При следующей нашей встрече в Оксфорде в 1965 году Ахматова в деталях описала кампанию властей, направленную против неё. Она рассказала, что Сталин пришел в ярость, когда услышал, что она, далекая от политики, мало публикующаяся писательница, живущая сравнительно незаметно и потому до сих пор стоявшая в стороне от политических бурь, вдруг скомпрометировала себя неформальной встречей с иностранцем, да к тому же представителем капиталистической страны. "Итак, наша монахиня принимает иностранных шпионов", - заметил он (как уверяют очевидцы) и потом разразился потоком такой брани, которую она не может повторить. Тот факт, что я никогда не работал в разведывательной службе, не играл для него никакой роли: все представители иностранных посольств и миссий были для Сталина шпионами. "Конечно, - продолжила Ахматова, - к тому времени старик уже совершенно выжил из ума. Все присутствовавшие при его бешеном выпаде утверждали, что перед ними был человек, охваченный патологической манией преследования". На следующий день после моего отъезда из Ленинграда, 6 января 1946 года, у лестницы, ведущей в квартиру Анны Андреевны, поставили часового, а в потолок её комнаты вмонтировали микрофон - явно не для того, чтобы подслушивать, а чтобы вселить страх. Ахматова тогда поняла, что обречена, и хотя анафема из уст Жданова прозвучала месяцами позже, она приписывала её тем же событиям. Она прибавила, что мы оба бессознательно, одним лишь фактом нашего знакомства, положили начало холодной войне, оказав этим влияние на историю всего человечества. Ахматова была совершенно убеждена в этом. Как свидетельствует в своей книге Аманда Хейт
[18], она видела в себе самой историческую фигуру, предназначенную стать виновником мировых конфликтов (прямая ссылка на одно из её стихотворений)

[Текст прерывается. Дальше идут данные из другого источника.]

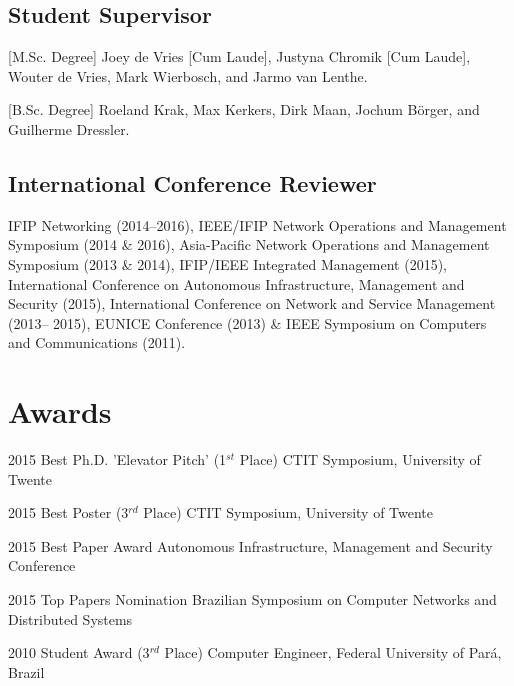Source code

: \documentclass[print]{friggeri-cv} %
\begin{document}
\subsection{Student Supervisor}

\begin{entrylist}
\vspace{-0.3cm}
\entry
{[M.Sc. Degree]}
{Joey de Vries [Cum Laude], Justyna Chromik [Cum Laude], Wouter de Vries, Mark Wierbosch, and Jarmo van Lenthe.}
{}

\vspace{-0.3cm}
\entry
{[B.Sc. Degree]}
{Roeland Krak, Max Kerkers, Dirk Maan, Jochum Börger, and Guilherme Dressler.}
{}

\end{entrylist}

\subsection{International Conference Reviewer}
IFIP Networking (2014--2016), IEEE/IFIP Network Operations and Management Symposium (2014 \& 2016), Asia-Pacific Network Operations and Management Symposium (2013 \& 2014), IFIP/IEEE Integrated Management (2015), International Conference on Autonomous Infrastructure, Management and Security (2015), International Conference on Network and Service Management (2013-- 2015), EUNICE Conference (2013) \& IEEE Symposium on Computers and Communications (2011).\\


\section{Awards}

\begin{entrylist}
\vspace{-0.3cm}
\entry
{2015}
{Best Ph.D. 'Elevator Pitch' (1$^{st}$ Place)}
{CTIT Symposium, University of Twente}

\vspace{-0.3cm}
\entry
{2015}
{Best Poster (3$^{rd}$ Place)}
{CTIT Symposium, University of Twente}

\vspace{-0.3cm}
\entry
{2015}
{Best Paper Award}
{Autonomous Infrastructure, Management and Security Conference}

\vspace{-0.3cm}
\entry
{2015}
{Top Papers Nomination}
{Brazilian Symposium on Computer Networks and Distributed Systems}

\vspace{-0.3cm}
\entry
{2010}
{Student Award (3$^{rd}$ Place)}
{Computer Engineer, Federal University of Pará, Brazil}

\end{entrylist}
\end{document}
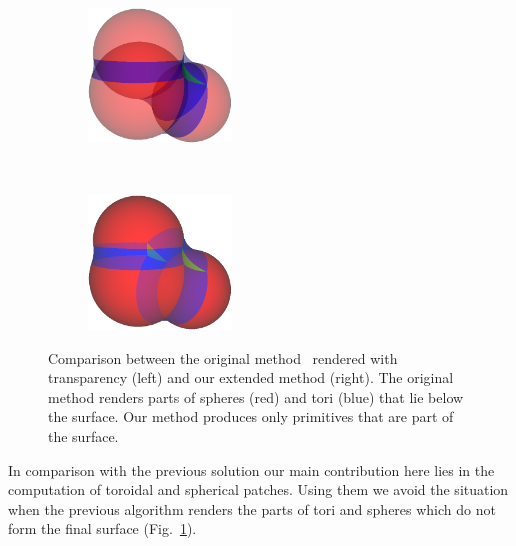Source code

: \begin{figure}[htp]
  \centering
  \begin{subfigure}[t]{0.48\columnwidth}
    \centering
    \includegraphics[width=1.5in]{image/cb-krone.png}
  \end{subfigure}%
  ~
  \begin{subfigure}[t]{0.48\columnwidth}
    \centering
    \includegraphics[width=1.5in]{image/cb-oit.png}
  \end{subfigure}
	
\caption{Comparison between the original method~\cite{krone2011parallel} rendered with transparency (left) and our extended method (right).
The original method renders parts of spheres (red) and tori (blue) that lie below the surface.
Our method produces only primitives that are part of the surface.
}
\label{fig:cb-oit}
\end{figure}

In comparison with the previous solution our main contribution here lies in the computation of toroidal and spherical patches.
Using them we avoid the situation when the previous algorithm renders the parts of tori and spheres which do not form the final surface (Fig.~\ref{fig:cb-oit}).



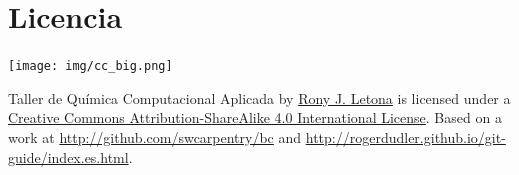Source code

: \documentclass[10pt,letterpaper]{article}
\begin{document}
\section*{Licencia}

\noindent \texttt{[image: img/cc\_big.png]}

\noindent Taller de Qu\'imica Computacional Aplicada by \href{http://github.com/zronyj/TQCA}{Rony J. Letona} is licensed under a \href{http://creativecommons.org/licenses/by-sa/4.0/}{Creative Commons Attribution-ShareAlike 4.0 International License}.
Based on a work at \url{http://github.com/swcarpentry/bc} and \url{http://rogerdudler.github.io/git-guide/index.es.html}.
\end{document}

[19]. Я не протестовал, хотя Анна Андреевна явно преувеличивала значение нашей встречи, что может быть объяснено неистовым выпадом Сталина и последовавшими за этим событиями. Я боялся своими возражениями оскорбить её представление о себе самой как о Кассандре, наделенной историко-метафизическим видением. И потому промолчал.
Затем Ахматова рассказала о своей поездке в Италию, где ей вручили Таорминскую литературную премию
[20]. По возвращении её посетили представители советской секретной службы, задавшие ей ряд вопросов: каково её впечатление от Рима, наблюдала ли она проявление антисоветских настроений среди делегированных писателей, встречалась ли с русскими эмигрантами. Она ответила, что Рим показался ей языческим городом, всё еще ведущим войну с христианством. "Война? - спросили её - Вы имеете в виду Америку?" Что она должна отвечать, когда подобные вопросы ей неминуемо зададут об Англии, Лондоне, Оксфорде? Или спросят о политических взглядах другого поэта, Зигфрида Сассуна
[21], которого чествовали вместе с ней в театре Шелдона
[22]? И о других награждённых? Что говорить? Попробовать ограничиться рассказом о великолепной купели, подаренной Мертон-колледжу
[23] императором Александром Первым, которого тоже в свое время чествовал университет по окончании наполеоновских войн?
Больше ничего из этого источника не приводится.